Since the power operation is one of the most expensive in such computation, it can be precomputed to further speed-up multiple calls:
MAX_PRE_VAL = 256
BASES = list(range(2, 16))
POWS = {
b: np.array([b ** i for i in range(MAX_PRE_VAL)])
for b in BASES}
def bools_to_int_pre(arr, base=2, pows=POWS):
return sum(pows[base][i] for i, x in enumerate(arr.tolist()) if x)
def bools_to_int_dot_pre(arr, base=2, pows=POWS):
return np.dot(arr, pows[base][:len(arr)])
def bools_to_int_mul_sum_pre(arr, base=2, pows=POWS):
return np.sum(arr * pows[base][:len(arr)])
It is easy to see that all methods produce the same result (save for the bools_to_int_nb()
with the limitations already noted):
funcs = (
bools_to_int, bools_to_int_pre,
bools_to_int_dot, bools_to_int_dot_pre,
bools_to_int_mul_sum, bools_to_int_mul_sum_pre,
bools_to_int_cy, bools_to_int_nb)
rng = np.random.default_rng(42)
arr = rng.integers(0, 2, 112)
for func in funcs:
print(f"{func.__name__!s:>32} {func(arr)}")
bools_to_int 3556263535586786347937292461931686
bools_to_int_pre 3556263535586786347937292461931686
bools_to_int_dot 3556263535586786347937292461931686
bools_to_int_dot_pre 3556263535586786347937292461931686
bools_to_int_mul_sum 3556263535586786347937292461931686
bools_to_int_mul_sum_pre 3556263535586786347937292461931686
bools_to_int_cy 3556263535586786347937292461931686
bools_to_int_nb -4825705174627124058
With the following code to produce the timings:
rng = np.random.default_rng(42)
timings = {}
k = 16
for n in range(1, 128, 3):
arrs = rng.integers(0, 2, (k, n))
print(f"n = {n}")
timings[n] = []
base = [funcs[0](arr) for arr in arrs]
for func in funcs:
res = [func(arr) for arr in arrs]
is_good = base == res
timed = %timeit -r 8 -n 16 -q -o [func(arr) for arr in arrs]

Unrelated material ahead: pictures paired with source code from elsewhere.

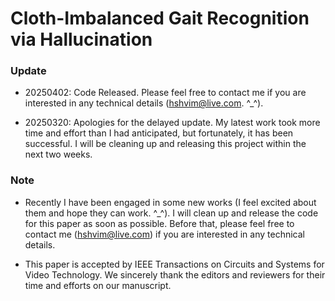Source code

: # Cloth-Imbalanced Gait Recognition via Hallucination

### Update

- 20250402: Code Released. Please feel free to contact me if you are interested in any technical details (hshvim@live.com. ^_^).

- 20250320: Apologies for the delayed update. My latest work took more time and effort than I had anticipated, but fortunately, it has been successful. I will be cleaning up and releasing this project within the next two weeks.

### Note 
- Recently I have been engaged in some new works (I feel excited about them and hope they can work. ^_^). I will clean up and release the code for this paper as soon as possible. Before that, please feel free to contact me (hshvim@live.com) if you are interested in any technical details.

- This paper is accepted by IEEE Transactions on Circuits and Systems for Video Technology. We sincerely thank the editors and reviewers for their time and efforts on our manuscript.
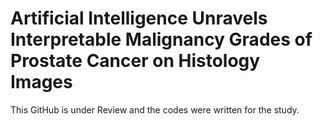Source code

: # Artificial Intelligence Unravels Interpretable Malignancy Grades of Prostate Cancer on Histology Images
This GitHub is under Review and the codes were written for the study.
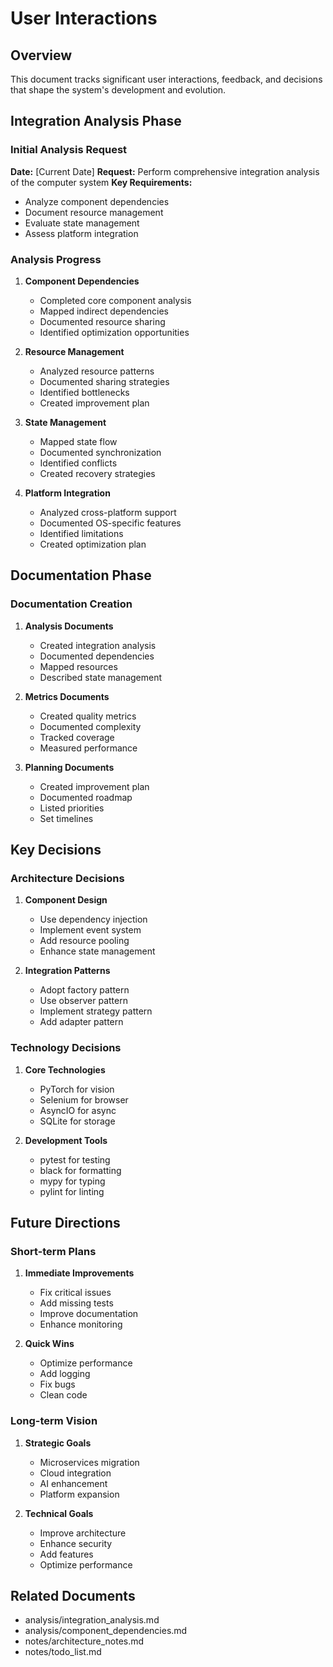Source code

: # User Interactions

## Overview
This document tracks significant user interactions, feedback, and decisions that shape the system's development and evolution.

## Integration Analysis Phase

### Initial Analysis Request
**Date:** [Current Date]
**Request:** Perform comprehensive integration analysis of the computer system
**Key Requirements:**
- Analyze component dependencies
- Document resource management
- Evaluate state management
- Assess platform integration

### Analysis Progress
1. **Component Dependencies**
   - Completed core component analysis
   - Mapped indirect dependencies
   - Documented resource sharing
   - Identified optimization opportunities

2. **Resource Management**
   - Analyzed resource patterns
   - Documented sharing strategies
   - Identified bottlenecks
   - Created improvement plan

3. **State Management**
   - Mapped state flow
   - Documented synchronization
   - Identified conflicts
   - Created recovery strategies

4. **Platform Integration**
   - Analyzed cross-platform support
   - Documented OS-specific features
   - Identified limitations
   - Created optimization plan

## Documentation Phase

### Documentation Creation
1. **Analysis Documents**
   - Created integration analysis
   - Documented dependencies
   - Mapped resources
   - Described state management

2. **Metrics Documents**
   - Created quality metrics
   - Documented complexity
   - Tracked coverage
   - Measured performance

3. **Planning Documents**
   - Created improvement plan
   - Documented roadmap
   - Listed priorities
   - Set timelines

## Key Decisions

### Architecture Decisions
1. **Component Design**
   - Use dependency injection
   - Implement event system
   - Add resource pooling
   - Enhance state management

2. **Integration Patterns**
   - Adopt factory pattern
   - Use observer pattern
   - Implement strategy pattern
   - Add adapter pattern

### Technology Decisions
1. **Core Technologies**
   - PyTorch for vision
   - Selenium for browser
   - AsyncIO for async
   - SQLite for storage

2. **Development Tools**
   - pytest for testing
   - black for formatting
   - mypy for typing
   - pylint for linting

## Future Directions

### Short-term Plans
1. **Immediate Improvements**
   - Fix critical issues
   - Add missing tests
   - Improve documentation
   - Enhance monitoring

2. **Quick Wins**
   - Optimize performance
   - Add logging
   - Fix bugs
   - Clean code

### Long-term Vision
1. **Strategic Goals**
   - Microservices migration
   - Cloud integration
   - AI enhancement
   - Platform expansion

2. **Technical Goals**
   - Improve architecture
   - Enhance security
   - Add features
   - Optimize performance

## Related Documents
- analysis/integration_analysis.md
- analysis/component_dependencies.md
- notes/architecture_notes.md
- notes/todo_list.md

timing = timed.best * 1e6 / k
timings[n].append(timing if is_good else None)
print(f"{func.__name__:>24} {is_good} {timing:10.3f} µs")
to be plotted with:
import pandas as pd
df = pd.DataFrame(data=timings, index=[func.__name__ for func in funcs]).transpose()
df.plot(marker='o', xlabel='Input size / #', ylabel='Best timing / µs', figsize=(10, 8))
Showing that before hitting the int64
limit, the bools_to_int_nb()
approach is the fastest by far and large.
Conversely, for larger values np.dot()
with pre-computing is the fastest.
Without pre-computing, resorting to simple manual looping is the fastest, and the Cython acceleration provides a small but appreciable speed-up.
Beware that power-of-2 problem can probably be optimized more.